DATA FOR PROCESSING »

___

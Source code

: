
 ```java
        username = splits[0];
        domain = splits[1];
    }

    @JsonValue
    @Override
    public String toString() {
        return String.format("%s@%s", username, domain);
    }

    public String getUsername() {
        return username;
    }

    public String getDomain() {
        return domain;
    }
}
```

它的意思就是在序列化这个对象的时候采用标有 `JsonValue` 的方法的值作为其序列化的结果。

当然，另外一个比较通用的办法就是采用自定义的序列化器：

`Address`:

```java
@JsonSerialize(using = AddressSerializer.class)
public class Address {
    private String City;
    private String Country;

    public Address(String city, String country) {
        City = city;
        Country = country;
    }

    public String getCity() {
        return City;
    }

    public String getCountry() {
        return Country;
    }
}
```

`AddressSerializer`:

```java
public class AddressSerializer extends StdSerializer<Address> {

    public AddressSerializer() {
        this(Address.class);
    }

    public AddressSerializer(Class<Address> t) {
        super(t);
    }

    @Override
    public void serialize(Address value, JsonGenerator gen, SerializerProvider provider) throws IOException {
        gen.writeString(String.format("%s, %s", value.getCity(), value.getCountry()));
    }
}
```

___

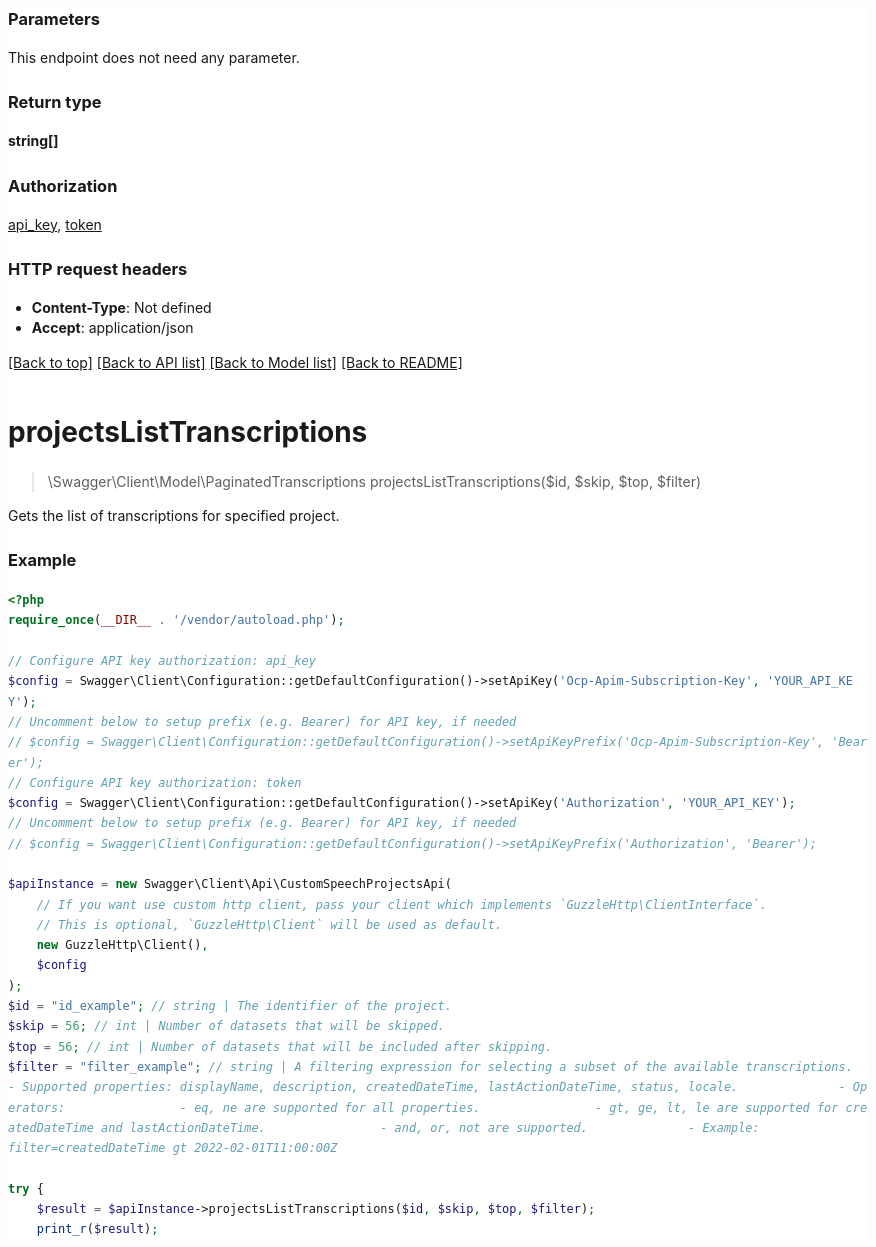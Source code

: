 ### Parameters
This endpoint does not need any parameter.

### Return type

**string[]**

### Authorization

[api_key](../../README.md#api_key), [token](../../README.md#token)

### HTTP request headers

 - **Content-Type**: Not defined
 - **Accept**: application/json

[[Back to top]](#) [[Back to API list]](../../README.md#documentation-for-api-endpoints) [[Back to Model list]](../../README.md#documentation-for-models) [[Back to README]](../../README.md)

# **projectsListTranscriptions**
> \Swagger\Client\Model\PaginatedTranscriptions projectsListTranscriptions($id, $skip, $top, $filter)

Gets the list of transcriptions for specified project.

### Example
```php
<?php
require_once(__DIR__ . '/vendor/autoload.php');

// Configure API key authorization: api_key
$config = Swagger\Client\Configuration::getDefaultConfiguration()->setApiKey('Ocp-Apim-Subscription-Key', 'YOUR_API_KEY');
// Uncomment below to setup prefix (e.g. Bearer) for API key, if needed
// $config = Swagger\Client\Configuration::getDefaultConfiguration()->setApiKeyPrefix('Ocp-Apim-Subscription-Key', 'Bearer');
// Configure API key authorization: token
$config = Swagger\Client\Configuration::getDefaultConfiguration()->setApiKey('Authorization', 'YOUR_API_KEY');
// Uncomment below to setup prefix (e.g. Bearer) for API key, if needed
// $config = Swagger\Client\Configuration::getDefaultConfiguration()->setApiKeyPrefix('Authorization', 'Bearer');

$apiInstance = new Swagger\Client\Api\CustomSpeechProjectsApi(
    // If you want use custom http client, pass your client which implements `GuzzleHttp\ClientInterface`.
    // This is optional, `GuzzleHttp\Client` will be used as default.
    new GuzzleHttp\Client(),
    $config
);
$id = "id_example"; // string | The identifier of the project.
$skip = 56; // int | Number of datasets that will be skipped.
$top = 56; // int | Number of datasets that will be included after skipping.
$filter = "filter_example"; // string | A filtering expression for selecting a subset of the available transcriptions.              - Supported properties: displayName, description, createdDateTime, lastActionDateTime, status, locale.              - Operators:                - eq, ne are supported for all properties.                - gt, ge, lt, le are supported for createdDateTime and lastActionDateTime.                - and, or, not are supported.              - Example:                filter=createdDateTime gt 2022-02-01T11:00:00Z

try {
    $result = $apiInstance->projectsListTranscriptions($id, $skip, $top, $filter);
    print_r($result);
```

___

TASK GOAL »
Retrieve each line from the records above where the word "Configuration" occurs.

ANSWER SECTION »
$config = Swagger\Client\Configuration::getDefaultConfiguration()->setApiKey('Ocp-Apim-Subscription-Key', 'YOUR_API_KEY');
// $config = Swagger\Client\Configuration::getDefaultConfiguration()->setApiKeyPrefix('Ocp-Apim-Subscription-Key', 'Bearer');
$config = Swagger\Client\Configuration::getDefaultConfiguration()->setApiKey('Authorization', 'YOUR_API_KEY');
// $config = Swagger\Client\Configuration::getDefaultConfiguration()->setApiKeyPrefix('Authorization', 'Bearer');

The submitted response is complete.